ASSIGNMENT ▸
Each line below must be written out exactly as shown.

Dataset records
[Start of section]
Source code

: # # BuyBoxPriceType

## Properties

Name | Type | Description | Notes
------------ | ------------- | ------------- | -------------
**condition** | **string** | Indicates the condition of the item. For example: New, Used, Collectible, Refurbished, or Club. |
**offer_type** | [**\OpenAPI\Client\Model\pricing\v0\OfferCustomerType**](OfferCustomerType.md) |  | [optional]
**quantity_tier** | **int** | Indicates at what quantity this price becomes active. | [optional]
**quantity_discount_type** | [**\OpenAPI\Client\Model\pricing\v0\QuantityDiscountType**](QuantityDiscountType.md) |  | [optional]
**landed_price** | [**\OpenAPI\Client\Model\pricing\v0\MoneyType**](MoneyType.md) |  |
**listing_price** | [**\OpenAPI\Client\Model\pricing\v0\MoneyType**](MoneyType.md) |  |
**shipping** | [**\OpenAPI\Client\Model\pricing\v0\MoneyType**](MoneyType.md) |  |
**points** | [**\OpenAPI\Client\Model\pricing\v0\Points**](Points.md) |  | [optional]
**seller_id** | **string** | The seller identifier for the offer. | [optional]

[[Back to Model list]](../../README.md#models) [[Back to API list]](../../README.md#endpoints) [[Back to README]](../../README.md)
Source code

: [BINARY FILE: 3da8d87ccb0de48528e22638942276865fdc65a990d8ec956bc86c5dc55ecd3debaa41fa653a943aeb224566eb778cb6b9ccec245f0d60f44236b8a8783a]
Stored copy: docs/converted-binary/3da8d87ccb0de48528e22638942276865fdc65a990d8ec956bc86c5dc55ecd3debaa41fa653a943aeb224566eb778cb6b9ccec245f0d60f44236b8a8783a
[End of section]
TASK SOLUTION ▸
Source code

: # # BuyBoxPriceType

## Properties

Name | Type | Description | Notes
------------ | ------------- | ------------- | -------------
**condition** | **string** | Indicates the condition of the item. For example: New, Used, Collectible, Refurbished, or Club. |
**offer_type** | [**\OpenAPI\Client\Model\pricing\v0\OfferCustomerType**](OfferCustomerType.md) |  | [optional]
**quantity_tier** | **int** | Indicates at what quantity this price becomes active. | [optional]
**quantity_discount_type** | [**\OpenAPI\Client\Model\pricing\v0\QuantityDiscountType**](QuantityDiscountType.md) |  | [optional]
**landed_price** | [**\OpenAPI\Client\Model\pricing\v0\MoneyType**](MoneyType.md) |  |
**listing_price** | [**\OpenAPI\Client\Model\pricing\v0\MoneyType**](MoneyType.md) |  |
**shipping** | [**\OpenAPI\Client\Model\pricing\v0\MoneyType**](MoneyType.md) |  |
**points** | [**\OpenAPI\Client\Model\pricing\v0\Points**](Points.md) |  | [optional]
**seller_id** | **string** | The seller identifier for the offer. | [optional]

[[Back to Model list]](../../README.md#models) [[Back to API list]](../../README.md#endpoints) [[Back to README]](../../README.md)
Source code

: [BINARY FILE: 3da8d87ccb0de48528e22638942276865fdc65a990d8ec956bc86c5dc55ecd3debaa41fa653a943aeb224566eb778cb6b9ccec245f0d60f44236b8a8783a]
Stored copy: docs/converted-binary/3da8d87ccb0de48528e22638942276865fdc65a990d8ec956bc86c5dc55ecd3debaa41fa653a943aeb224566eb778cb6b9ccec245f0d60f44236b8a8783a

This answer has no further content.